O’Reilly, a source for insight-driven learning on technology and business, today announced the results of its 2019 Artificial Intelligence (AI) survey, “AI Adoption in the Enterprise” The report explores how enterprise organizations are planning and prioritizing AI implementations and how adoption patterns may change over the course of the year.

The findings suggest that there continues to be strong interest in democratizing AI in production regarding accountability, compliance and ethics. Despite this, a majority of businesses are not equipped with the data or AI/machine learning expertise they need for successful implementations. In fact, the need for AI talent has become even more critical, with 23% of respondents indicating lack of skilled people as a factor that slows adoption, compared to 20% of respondents last year who indicated a lack of skilled people as a bottleneck.

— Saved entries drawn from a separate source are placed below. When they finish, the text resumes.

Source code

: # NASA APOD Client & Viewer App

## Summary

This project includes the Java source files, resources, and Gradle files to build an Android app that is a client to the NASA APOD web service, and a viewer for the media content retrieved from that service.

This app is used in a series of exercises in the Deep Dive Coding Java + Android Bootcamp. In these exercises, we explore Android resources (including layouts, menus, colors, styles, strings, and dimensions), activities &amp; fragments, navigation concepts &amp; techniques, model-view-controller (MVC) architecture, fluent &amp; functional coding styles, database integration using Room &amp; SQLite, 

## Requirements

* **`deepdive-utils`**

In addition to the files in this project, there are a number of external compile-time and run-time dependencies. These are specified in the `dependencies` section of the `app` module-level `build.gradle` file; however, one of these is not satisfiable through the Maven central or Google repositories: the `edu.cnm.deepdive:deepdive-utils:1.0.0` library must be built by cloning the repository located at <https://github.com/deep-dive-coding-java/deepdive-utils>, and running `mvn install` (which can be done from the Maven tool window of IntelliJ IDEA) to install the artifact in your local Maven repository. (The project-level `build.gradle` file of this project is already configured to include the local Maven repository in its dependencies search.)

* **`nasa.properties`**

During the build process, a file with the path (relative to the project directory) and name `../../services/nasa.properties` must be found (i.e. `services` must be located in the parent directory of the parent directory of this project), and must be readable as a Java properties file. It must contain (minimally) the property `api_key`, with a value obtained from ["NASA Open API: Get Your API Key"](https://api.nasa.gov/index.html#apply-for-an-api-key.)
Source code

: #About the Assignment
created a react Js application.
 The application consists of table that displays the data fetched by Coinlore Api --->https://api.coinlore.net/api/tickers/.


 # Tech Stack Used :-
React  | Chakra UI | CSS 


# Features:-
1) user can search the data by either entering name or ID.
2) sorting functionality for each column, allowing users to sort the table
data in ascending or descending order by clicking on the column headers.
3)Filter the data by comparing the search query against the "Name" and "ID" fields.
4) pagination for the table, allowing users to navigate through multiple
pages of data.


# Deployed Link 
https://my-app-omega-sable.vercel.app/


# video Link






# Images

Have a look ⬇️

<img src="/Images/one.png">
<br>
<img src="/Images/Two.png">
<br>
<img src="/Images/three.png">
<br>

Other notable findings include:

  • Eighty-one percent of respondents work for organizations that already use AI.
  • More than 60% work for organizations planning to spend at least 5% of their IT budget over the next 12 months on AI.
  • One-fifth (19%) work for organizations planning to spend a significant portion—at least 20% —of their IT budget on AI.
  • The level of spending depends on the maturity of an organization. Those with a mature practice plan to spend on AI at a much higher rate than less-mature companies.
  • “Lack of data” and “lack of skilled people” remain key factors that slow down AI, along with “company culture” (23%) and “difficulties identifying use cases” (17%).
  • More than half of all respondents signaled that their organizations were in need of machine learning experts and data scientists.
  • Half of all respondents belonged to organizations that used AI for research and development (R&D) projects, while one-third used it for customer service or IT.
  • More than half (53%) of all respondents already using deep learning use it for computer vision applications, but many more use it for “enterprise data,” including unstructured data (86%) and text (69%).
  • In O’Reilly’s 2018 survey focused on deep learning, the top three tools used were TensorFlow (61%), Keras (25%) and PyTorch (20%). This year, usage rates for Keras (34%) and PyTorch (2%) grew.

“AI maturity and usage in the enterprise has grown exponentially over the past year and there are no signs of that slowing down,” said Ben Lorica, O’Reilly chief data scientist and AI Conference chair. “Mature organizations with plans to spend on AI tools that hire talent to identify use cases that fit those AI solutions will succeed, but for those less-mature companies with a lack of investment in AI, we expect the gap between leaders and laggards will only widen.”